*** Opening of MATERIAL FOR THE TASK ***
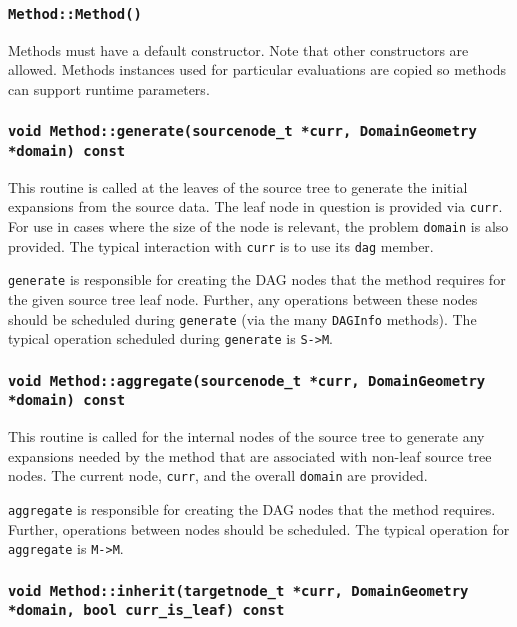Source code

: \subsubsection{\texttt{Method::Method()}}

Methods must have a default constructor. Note that other constructors are
allowed. Methods instances used for particular evaluations are copied so
methods can support runtime parameters.

\subsubsection{\texttt{void Method::generate(sourcenode\_t *curr, DomainGeometry *domain) const}}

This routine is called at the leaves of the source tree to generate the initial
expansions from the source data. The leaf node in question is provided via
\texttt{curr}. For use in cases where the size of the node is relevant,
the problem \texttt{domain} is also provided. The typical interaction with
\texttt{curr} is to use its \texttt{dag} member.

\texttt{generate} is responsible for creating the DAG nodes that the method
requires for the given source tree leaf node. Further, any operations between
these nodes should be scheduled during \texttt{generate} (via the many
\texttt{DAGInfo} methods). The typical operation scheduled during
\texttt{generate} is \texttt{S->M}.


\subsubsection{\texttt{void Method::aggregate(sourcenode\_t *curr, DomainGeometry *domain) const}}

This routine is called for the internal nodes of the source tree to generate
any expansions needed by the method that are associated with non-leaf source
tree nodes. The current node, \texttt{curr}, and the overall \texttt{domain}
are provided.

\texttt{aggregate} is responsible for creating the DAG nodes that the method
requires. Further, operations between nodes should be scheduled. The typical
operation for \texttt{aggregate} is \texttt{M->M}.

\subsubsection{\texttt{void Method::inherit(targetnode\_t *curr, DomainGeometry *domain, bool curr\_is\_leaf) const}}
*** Close of MATERIAL FOR THE TASK ***
■ **WORK ITEM**:
Begin at the first line of the records and please reproduce every line exactly through the one containing "any expansions needed", leaving all pictures out.

■ **EXERCISE ANSWER**:
Source code

: \subsubsection{\texttt{Method::Method()}}

Methods must have a default constructor. Note that other constructors are
allowed. Methods instances used for particular evaluations are copied so
methods can support runtime parameters.

\subsubsection{\texttt{void Method::generate(sourcenode\_t *curr, DomainGeometry *domain) const}}

This routine is called at the leaves of the source tree to generate the initial
expansions from the source data. The leaf node in question is provided via
\texttt{curr}. For use in cases where the size of the node is relevant,
the problem \texttt{domain} is also provided. The typical interaction with
\texttt{curr} is to use its \texttt{dag} member.

\texttt{generate} is responsible for creating the DAG nodes that the method
requires for the given source tree leaf node. Further, any operations between
these nodes should be scheduled during \texttt{generate} (via the many
\texttt{DAGInfo} methods). The typical operation scheduled during
\texttt{generate} is \texttt{S->M}.


\subsubsection{\texttt{void Method::aggregate(sourcenode\_t *curr, DomainGeometry *domain) const}}

This routine is called for the internal nodes of the source tree to generate
any expansions needed by the method that are associated with non-leaf source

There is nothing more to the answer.